Oder die Stille, diese ganz leisen Passagen, piano, pianissimo, die Currentzis so perfekt beherrscht und bei denen er Orchester und Publikum gleichermassen unter Kontrolle hat: kein Husten, kein Rascheln, kein Räuspern, nur ohrenbetäubende Stille und atemlose Spannung. Wie hypnotisiert hörte man dreieinhalb Stunden zu – und hätte es noch einmal so lang ausgehalten.
Am Schluss: Jubel und nicht enden wollender, tosender Applaus.
Wo Mozart schon dirigiert hat
Der zweite Auftritt von Teodor Currentzis und «Utopia» war ein Klassiker bei den Salzburger Festspielen. Wolfgang Amadeus Mozarts c-Moll-Messe KV 427, aufgeführt in der Stiftskirche St. Peter. Genauso wie am 26. Oktober 1783, als Mozart höchstpersönlich die c-Moll-Messe in ebendieser Stiftskirche uraufgeführt hat. Bei den Salzburger Festspielen hat dieses Werk an diesem Ort jedes Jahr seinen festen Platz.

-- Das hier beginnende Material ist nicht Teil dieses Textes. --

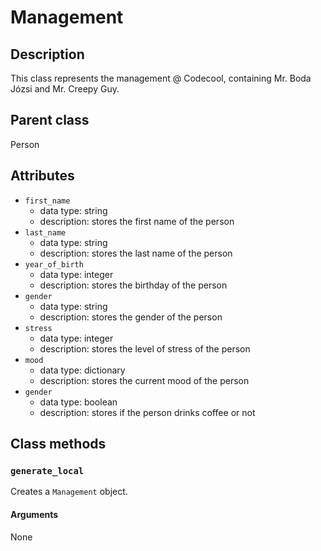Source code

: # Management

## Description
This class represents the management @ Codecool, containing Mr. Boda Józsi and Mr. Creepy Guy.

## Parent class
Person

## Attributes

* ```first_name```
  * data type: string
  * description: stores the first name of the person
* ```last_name```
  * data type: string
  * description: stores the last name of the person
* ```year_of_birth```
   * data type: integer
   * description: stores the birthday of the person
* ```gender```
  * data type: string
  * description: stores the gender of the person
* ```stress```
  * data type: integer
  * description: stores the level of stress of the person
* ```mood```
  * data type: dictionary
  * description: stores the current mood of the person
* ```gender```
  * data type: boolean  
  * description: stores if the person drinks coffee or not

## Class methods

### ```generate_local```

Creates a ```Management``` object.

#### Arguments
None
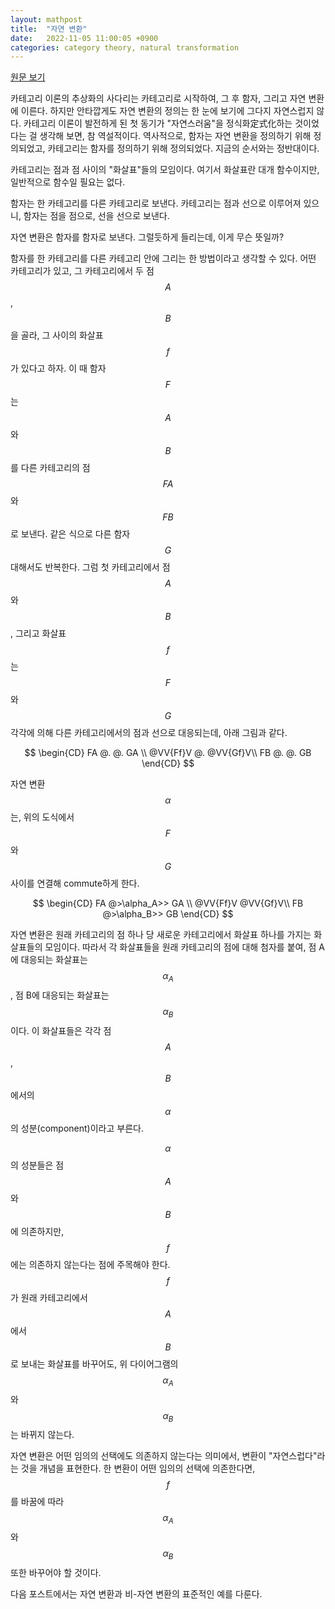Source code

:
 ```yaml
---
layout: mathpost
title:  "자연 변환"
date:   2022-11-05 11:00:05 +0900
categories: category theory, natural transformation
---
```

[원문 보기](https://www.johndcook.com/blog/2017/03/16/natural-transformations/)

카테고리 이론의 추상화의 사다리는 카테고리로 시작하여, 그 후 함자, 그리고 자연 변환에 이른다. 하지만 안타깝게도 자연 변환의 정의는 한 눈에 보기에 그다지 자연스럽지 않다. 카테고리 이론이 발전하게 된 첫 동기가 "자연스러움"을 정식화定式化하는 것이었다는 걸 생각해 보면, 참 역설적이다. 역사적으로, 함자는 자연 변환을 정의하기 위해 정의되었고, 카테고리는 함자를 정의하기 위해 정의되었다. 지금의 순서와는 정반대이다.

카테고리는 점과 점 사이의 "화살표"들의 모임이다. 여기서 화살표란 대개 함수이지만, 일반적으로 함수일 필요는 없다.

함자는 한 카테고리를 다른 카테고리로 보낸다. 카테고리는 점과 선으로 이루어져 있으니, 함자는 점을 점으로, 선을 선으로 보낸다.

자연 변환은 함자를 함자로 보낸다. 그럴듯하게 들리는데, 이게 무슨 뜻일까?

함자를 한 카테고리를 다른 카테고리 안에 그리는 한 방법이라고 생각할 수 있다. 어떤 카테고리가 있고, 그 카테고리에서 두 점 $$ A $$, $$ B $$을 골라, 그 사이의 화살표 $$ f $$가 있다고 하자. 이 때 함자 $$ F $$ 는 $$ A $$ 와 $$ B $$ 를 다른 카테고리의 점 $$ FA $$ 와 $$ FB $$ 로 보낸다. 같은 식으로 다른 함자 $$ G $$ 대해서도 반복한다. 그럼 첫 카테고리에서 점 $$ A $$ 와 $$ B $$, 그리고 화살표 $$f$$는 $$ F $$ 와 $$ G $$ 각각에 의해 다른 카테고리에서의 점과 선으로 대응되는데, 아래 그림과 같다.

$$
\begin{CD}
    FA     @. @.  GA   \\
    @VV{Ff}V @.  @VV{Gf}V\\
    FB     @. @. GB
\end{CD}
$$

자연 변환 $$ \alpha $$ 는, 위의 도식에서 $$ F $$ 와 $$ G $$ 사이를 연결해 commute하게 한다.

$$
\begin{CD}
    FA     @>\alpha_A>>  GA   \\
    @VV{Ff}V  @VV{Gf}V\\
    FB     @>\alpha_B>> GB
\end{CD}
$$

자연 변환은 원래 카테고리의 점 하나 당 새로운 카테고리에서 화살표 하나를 가지는 화살표들의 모임이다. 따라서 각 화살표들을 원래 카테고리의 점에 대해 첨자를 붙여, 점 A에 대응되는 화살표는 $$ \alpha_A $$, 점 B에 대응되는 화살표는 $$  \alpha_B $$ 이다. 이 화살표들은 각각 점 $$ A $$, $$ B $$ 에서의 $$ \alpha $$의 성분(component)이라고 부른다.

$$ \alpha $$ 의 성분들은 점 $$ A $$와 $$ B $$에 의존하지만, $$ f $$에는 의존하지 않는다는 점에 주목해야 한다. $$ f $$가 원래 카테고리에서 $$ A $$에서 $$ B $$로 보내는 화살표를 바꾸어도, 위 다이어그램의 $$ \alpha_A $$ 와 $$ \alpha_B $$ 는 바뀌지 않는다.

자연 변환은 어떤 임의의 선택에도 의존하지 않는다는 의미에서, 변환이 "자연스럽다"라는 것을 개념을 표현한다. 한 변환이 어떤 임의의 선택에 의존한다면, $$ f $$를 바꿈에 따라 $$ \alpha_A $$ 와 $$ \alpha_B $$ 또한 바꾸어야 할 것이다.

다음 포스트에서는 자연 변환과 비-자연 변환의 표준적인 예를 다룬다.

Zu jener Zeit hatte Mozart Salzburg verlassen und sich in Wien niedergelassen. Möglicherweise war diese Messe als Votivgabe gedacht, denn Constanze, die bald darauf seine Ehefrau werden sollte, war kurz zuvor von einer schweren Krankheit genesen. Der prächtige, barocke Rahmen von St. Peter vereinigt sich perfekt mit den Klängen der Messe, die an Bach erinnern, mit dem Mozart sich intensiv auseinandergesetzt hatte. Constanze hatte damals eine der beiden Sopranstimmen übernommen. Bei Teodor Currentzis ist es die Russin Nadezhda Pavlova, die mit betörender Stimme singt, teilweise gemeinsam mit Rachel Redmond, teilweise im nahtlosen Übergang zu einer Flöte.
Während drei Stunden hatte Currentzis zuvor hier in der Kirche geprobt, um die Tücken der Akustik in diesem Raum kennenzulernen und um darauf reagieren zu können. So liess er die Sängerinnen zunächst vor dem Orchester auftreten, platzierte sie aber in späteren Passagen weiter hinten mitten unter die Musiker. Dafür holte er zwei Flöten-Solisten aus dem Orchester heraus und stellte sie vor das Orchester.
Auch hier wieder: am Schluss standing ovation, Jubel, Applaus …
Trotz aller Diskussionen im Vorfeld, ob Currentzis nun auftreten darf oder nicht, haben sich die c-Moll-Messe und die «Indian Queen» schon zu Beginn der Festspiele als erste Höhepunkte im Musik-Bereich erwiesen.